*** Begin section ***

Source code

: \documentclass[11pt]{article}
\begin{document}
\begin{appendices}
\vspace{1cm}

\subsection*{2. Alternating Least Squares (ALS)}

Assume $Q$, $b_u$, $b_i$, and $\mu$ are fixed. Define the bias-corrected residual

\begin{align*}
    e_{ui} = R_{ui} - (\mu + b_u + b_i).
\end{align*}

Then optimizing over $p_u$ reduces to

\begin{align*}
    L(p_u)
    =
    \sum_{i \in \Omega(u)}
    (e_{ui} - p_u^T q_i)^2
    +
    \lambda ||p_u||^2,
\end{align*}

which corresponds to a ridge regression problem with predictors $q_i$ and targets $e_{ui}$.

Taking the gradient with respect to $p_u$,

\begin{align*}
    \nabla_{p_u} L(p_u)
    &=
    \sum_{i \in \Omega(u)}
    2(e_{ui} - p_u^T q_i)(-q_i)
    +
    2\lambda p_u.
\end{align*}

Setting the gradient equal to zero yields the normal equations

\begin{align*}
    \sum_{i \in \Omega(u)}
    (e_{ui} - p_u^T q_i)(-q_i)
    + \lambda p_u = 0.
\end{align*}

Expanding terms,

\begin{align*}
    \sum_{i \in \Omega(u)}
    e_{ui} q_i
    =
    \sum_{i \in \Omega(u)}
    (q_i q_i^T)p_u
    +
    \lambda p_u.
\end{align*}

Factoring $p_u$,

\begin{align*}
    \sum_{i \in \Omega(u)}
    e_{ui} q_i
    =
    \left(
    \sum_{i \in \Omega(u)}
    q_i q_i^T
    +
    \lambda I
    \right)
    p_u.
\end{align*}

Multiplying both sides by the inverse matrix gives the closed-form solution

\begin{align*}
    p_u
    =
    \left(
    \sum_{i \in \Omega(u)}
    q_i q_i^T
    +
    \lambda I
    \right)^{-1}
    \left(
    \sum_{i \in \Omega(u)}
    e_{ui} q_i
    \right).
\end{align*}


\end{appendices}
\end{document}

*** End section ***

YOUR TASK —
A faithful retyping of every entry above is the task.

RESPONSE TO THIS EXERCISE —
Source code

: \documentclass[11pt]{article}
\begin{document}
\begin{appendices}
\vspace{1cm}

\subsection*{2. Alternating Least Squares (ALS)}

Assume $Q$, $b_u$, $b_i$, and $\mu$ are fixed. Define the bias-corrected residual

\begin{align*}
    e_{ui} = R_{ui} - (\mu + b_u + b_i).
\end{align*}

Then optimizing over $p_u$ reduces to

\begin{align*}
    L(p_u)
    =
    \sum_{i \in \Omega(u)}
    (e_{ui} - p_u^T q_i)^2
    +
    \lambda ||p_u||^2,
\end{align*}

which corresponds to a ridge regression problem with predictors $q_i$ and targets $e_{ui}$.

Taking the gradient with respect to $p_u$,

\begin{align*}
    \nabla_{p_u} L(p_u)
    &=
    \sum_{i \in \Omega(u)}
    2(e_{ui} - p_u^T q_i)(-q_i)
    +
    2\lambda p_u.
\end{align*}

Setting the gradient equal to zero yields the normal equations

\begin{align*}
    \sum_{i \in \Omega(u)}
    (e_{ui} - p_u^T q_i)(-q_i)
    + \lambda p_u = 0.
\end{align*}

Expanding terms,

\begin{align*}
    \sum_{i \in \Omega(u)}
    e_{ui} q_i
    =
    \sum_{i \in \Omega(u)}
    (q_i q_i^T)p_u
    +
    \lambda p_u.
\end{align*}

Factoring $p_u$,

\begin{align*}
    \sum_{i \in \Omega(u)}
    e_{ui} q_i
    =
    \left(
    \sum_{i \in \Omega(u)}
    q_i q_i^T
    +
    \lambda I
    \right)
    p_u.
\end{align*}

Multiplying both sides by the inverse matrix gives the closed-form solution

\begin{align*}
    p_u
    =
    \left(
    \sum_{i \in \Omega(u)}
    q_i q_i^T
    +
    \lambda I
    \right)^{-1}
    \left(
    \sum_{i \in \Omega(u)}
    e_{ui} q_i
    \right).
\end{align*}


\end{appendices}
\end{document}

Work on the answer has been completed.